WHAT YOU HAVE TO DO. Only one span of the listing below should come back. It runs from the line with "1. [Analog inputs" through the line with "This work is", and each of its lines must be reproduced exactly.

DATA SHOWN.
== Segment start ==
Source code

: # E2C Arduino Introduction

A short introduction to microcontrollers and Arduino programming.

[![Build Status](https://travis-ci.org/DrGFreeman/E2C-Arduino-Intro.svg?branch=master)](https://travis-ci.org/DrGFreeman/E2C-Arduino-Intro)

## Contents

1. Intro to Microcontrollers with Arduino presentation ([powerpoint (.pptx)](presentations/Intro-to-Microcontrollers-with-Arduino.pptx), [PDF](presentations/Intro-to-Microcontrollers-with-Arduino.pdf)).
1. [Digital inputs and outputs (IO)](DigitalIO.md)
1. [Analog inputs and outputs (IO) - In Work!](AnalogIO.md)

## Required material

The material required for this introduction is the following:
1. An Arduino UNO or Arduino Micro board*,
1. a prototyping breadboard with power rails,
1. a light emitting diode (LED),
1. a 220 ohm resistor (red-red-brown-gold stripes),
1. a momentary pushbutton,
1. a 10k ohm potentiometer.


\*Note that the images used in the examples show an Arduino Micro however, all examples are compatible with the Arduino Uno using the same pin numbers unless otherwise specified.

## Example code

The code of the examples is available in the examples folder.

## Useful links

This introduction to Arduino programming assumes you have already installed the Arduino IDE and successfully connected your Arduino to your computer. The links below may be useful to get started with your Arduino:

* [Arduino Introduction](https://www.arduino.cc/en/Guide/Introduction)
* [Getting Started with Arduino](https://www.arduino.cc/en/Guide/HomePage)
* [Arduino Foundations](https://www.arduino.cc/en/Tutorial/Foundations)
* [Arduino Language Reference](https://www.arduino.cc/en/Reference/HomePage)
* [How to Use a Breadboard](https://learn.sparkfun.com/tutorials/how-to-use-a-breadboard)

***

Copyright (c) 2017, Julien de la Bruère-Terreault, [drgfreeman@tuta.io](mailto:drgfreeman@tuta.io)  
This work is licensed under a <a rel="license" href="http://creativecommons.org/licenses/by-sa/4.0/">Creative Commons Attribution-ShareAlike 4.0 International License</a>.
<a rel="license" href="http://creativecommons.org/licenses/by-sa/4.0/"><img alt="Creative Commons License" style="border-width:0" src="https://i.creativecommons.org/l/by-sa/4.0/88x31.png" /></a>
== Segment end ==
ANSWER TO THIS EXERCISE.
1. [Analog inputs and outputs (IO) - In Work!](AnalogIO.md)

## Required material

The material required for this introduction is the following:
1. An Arduino UNO or Arduino Micro board*,
1. a prototyping breadboard with power rails,
1. a light emitting diode (LED),
1. a 220 ohm resistor (red-red-brown-gold stripes),
1. a momentary pushbutton,
1. a 10k ohm potentiometer.


\*Note that the images used in the examples show an Arduino Micro however, all examples are compatible with the Arduino Uno using the same pin numbers unless otherwise specified.

## Example code

The code of the examples is available in the examples folder.

## Useful links

This introduction to Arduino programming assumes you have already installed the Arduino IDE and successfully connected your Arduino to your computer. The links below may be useful to get started with your Arduino:

* [Arduino Introduction](https://www.arduino.cc/en/Guide/Introduction)
* [Getting Started with Arduino](https://www.arduino.cc/en/Guide/HomePage)
* [Arduino Foundations](https://www.arduino.cc/en/Tutorial/Foundations)
* [Arduino Language Reference](https://www.arduino.cc/en/Reference/HomePage)
* [How to Use a Breadboard](https://learn.sparkfun.com/tutorials/how-to-use-a-breadboard)

***

Copyright (c) 2017, Julien de la Bruère-Terreault, [drgfreeman@tuta.io](mailto:drgfreeman@tuta.io)  
This work is licensed under a <a rel="license" href="http://creativecommons.org/licenses/by-sa/4.0/">Creative Commons Attribution-ShareAlike 4.0 International License</a>.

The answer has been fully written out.